Based on real-world implementation and iteration, here are three battle-tested pillars for building a performant, scalable, and trustworthy MCP server:
Start with Your Docs - Not Your Code
Before writing any code, invest time in structuring and verifying your documentation:
- Ensure your documentation reflects the latest product version. Outdated specs, deprecated APIs, or legacy workflows act like “context pollution”—silently degrading your LLM’s accuracy and confidence.
- Remove redundant, generic, or irrelevant content. Every extra paragraph dilutes the signal-to-noise ratio. Aim for precision, not volume.
- Test token usage early. Design chunking strategies before ingestion—balancing completeness with LLM context limits (e.g., 128K, 200K, or 1M tokens). Avoid silent truncation; design for graceful fit.
Choose Your RAG Stack Carefully
Retrieval-Augmented Generation (RAG) is the engine behind reliable MCP servers, but not all RAG pipelines are created equal. Here’s what you should consider:
- Embedding Model: Match dimensionality to scale. For small docs – 384D may suffice; for enterprise-scale knowledge – consider 768D–1024D models (e.g., text-embedding-3-large, gte-large, or fine-tuned options) for richer semantic separation.
- Chunking Strategy: Avoid extremes. Whole-document chunks are too vague; per-sentence chunks are too fragmented. Aim for semantically representative units like sections or Q&A pairs.
- Two-Stage Retrieval: Maximize both speed and accuracy. First stage (fast one): vector search via cosine similarity over the full index to get top-k candidates. Second stage (precise one): cross-encoder reranking on top hits.

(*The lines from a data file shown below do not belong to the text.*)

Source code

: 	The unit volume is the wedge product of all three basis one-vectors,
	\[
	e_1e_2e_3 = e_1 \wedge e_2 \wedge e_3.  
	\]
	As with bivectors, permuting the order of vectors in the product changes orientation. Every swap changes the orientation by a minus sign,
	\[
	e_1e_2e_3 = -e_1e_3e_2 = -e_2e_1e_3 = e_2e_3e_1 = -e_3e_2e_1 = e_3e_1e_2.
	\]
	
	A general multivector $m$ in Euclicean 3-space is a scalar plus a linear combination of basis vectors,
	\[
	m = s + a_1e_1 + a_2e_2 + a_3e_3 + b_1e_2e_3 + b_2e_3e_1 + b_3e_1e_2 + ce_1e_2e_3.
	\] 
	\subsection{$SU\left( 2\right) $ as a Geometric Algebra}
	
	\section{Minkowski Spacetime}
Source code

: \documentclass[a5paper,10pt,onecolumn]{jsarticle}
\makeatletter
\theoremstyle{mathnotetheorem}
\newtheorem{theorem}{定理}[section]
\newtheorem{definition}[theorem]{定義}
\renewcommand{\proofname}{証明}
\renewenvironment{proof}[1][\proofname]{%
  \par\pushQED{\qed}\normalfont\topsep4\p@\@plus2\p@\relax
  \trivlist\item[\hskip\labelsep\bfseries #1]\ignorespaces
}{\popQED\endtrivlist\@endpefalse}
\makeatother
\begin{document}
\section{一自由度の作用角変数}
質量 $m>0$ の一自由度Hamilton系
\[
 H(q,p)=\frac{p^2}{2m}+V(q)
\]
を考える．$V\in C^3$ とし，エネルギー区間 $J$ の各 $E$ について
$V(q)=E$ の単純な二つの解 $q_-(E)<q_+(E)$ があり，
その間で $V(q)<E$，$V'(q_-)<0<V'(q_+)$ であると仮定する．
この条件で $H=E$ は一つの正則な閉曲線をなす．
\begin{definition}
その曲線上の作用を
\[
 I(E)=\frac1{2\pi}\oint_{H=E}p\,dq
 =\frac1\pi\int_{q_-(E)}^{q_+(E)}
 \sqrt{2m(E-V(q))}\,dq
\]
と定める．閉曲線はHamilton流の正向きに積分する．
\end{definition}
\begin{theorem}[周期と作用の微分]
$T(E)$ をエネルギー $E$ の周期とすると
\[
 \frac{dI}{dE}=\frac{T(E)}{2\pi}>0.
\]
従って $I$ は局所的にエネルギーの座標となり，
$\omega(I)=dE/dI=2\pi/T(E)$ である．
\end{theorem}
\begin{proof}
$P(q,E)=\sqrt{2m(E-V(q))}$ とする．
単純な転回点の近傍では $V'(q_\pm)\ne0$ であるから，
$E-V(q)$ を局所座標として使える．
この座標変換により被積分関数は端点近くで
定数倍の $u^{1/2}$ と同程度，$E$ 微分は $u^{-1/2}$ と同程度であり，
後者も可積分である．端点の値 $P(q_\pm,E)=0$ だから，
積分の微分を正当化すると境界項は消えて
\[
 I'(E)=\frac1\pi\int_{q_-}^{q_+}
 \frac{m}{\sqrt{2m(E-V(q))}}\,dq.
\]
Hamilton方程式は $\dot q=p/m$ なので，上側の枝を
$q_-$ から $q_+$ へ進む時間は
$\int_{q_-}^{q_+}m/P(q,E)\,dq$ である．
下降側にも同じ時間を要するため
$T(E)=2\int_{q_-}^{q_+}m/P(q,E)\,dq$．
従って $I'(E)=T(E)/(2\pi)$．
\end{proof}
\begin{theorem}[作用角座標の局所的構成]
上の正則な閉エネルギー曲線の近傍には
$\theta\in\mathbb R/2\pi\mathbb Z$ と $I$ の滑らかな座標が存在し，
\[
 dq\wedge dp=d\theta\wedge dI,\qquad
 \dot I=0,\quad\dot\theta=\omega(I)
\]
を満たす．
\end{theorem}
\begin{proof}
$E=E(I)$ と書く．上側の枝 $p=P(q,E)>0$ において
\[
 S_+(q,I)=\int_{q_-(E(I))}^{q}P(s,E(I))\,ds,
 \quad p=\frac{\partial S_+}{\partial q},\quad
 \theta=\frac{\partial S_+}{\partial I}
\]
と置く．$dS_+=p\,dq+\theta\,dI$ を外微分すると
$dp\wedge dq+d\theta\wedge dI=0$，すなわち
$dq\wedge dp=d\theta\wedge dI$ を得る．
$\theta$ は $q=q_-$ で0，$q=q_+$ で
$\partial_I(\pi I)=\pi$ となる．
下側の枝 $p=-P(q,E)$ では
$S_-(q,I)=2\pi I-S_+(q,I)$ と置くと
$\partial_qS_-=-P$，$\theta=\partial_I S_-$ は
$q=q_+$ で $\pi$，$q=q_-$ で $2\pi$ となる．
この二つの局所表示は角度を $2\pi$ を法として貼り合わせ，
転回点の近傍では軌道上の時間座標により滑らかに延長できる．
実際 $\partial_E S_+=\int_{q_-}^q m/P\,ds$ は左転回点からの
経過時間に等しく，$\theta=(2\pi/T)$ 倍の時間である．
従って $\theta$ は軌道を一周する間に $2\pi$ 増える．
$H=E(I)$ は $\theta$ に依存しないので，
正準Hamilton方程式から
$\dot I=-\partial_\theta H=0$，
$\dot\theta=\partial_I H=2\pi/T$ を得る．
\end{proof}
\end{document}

Offer “Context-Only” Mode - It’s Underrated
Not every user wants (or needs) your LLM to generate the final answer. Introducing context delivery mode unlocks surprising value:
- User Trust: Developers sometimes prefer plugging your verified context into their own LLM, especially when compliance, fine-tuning, or security policies are involved.
- Cost Efficiency: Skipping generation compute — serving lightweight context payloads — reduces your computational load and latency, especially in high-volume scenarios.
- Debuggability: When things go sideways, you can inspect exactly what context was sent. No more black-box generation mysteries.
Wrapping Up
Building the MCP server for SVAR React Gantt is a practical step toward giving developers faster, more reliable access to our documentation directly inside their AI-assisted workflows. Instead of relying on outdated model knowledge, your AI tools can pull accurate, current information whenever you need it.
With MCP integration, you get correct API signatures, verified examples, and responses grounded in our actual docs. When we release updates to React Gantt, your AI assistant reflects those changes immediately. This reduces context switching, avoids guesswork, and makes working with the component more predictable and efficient.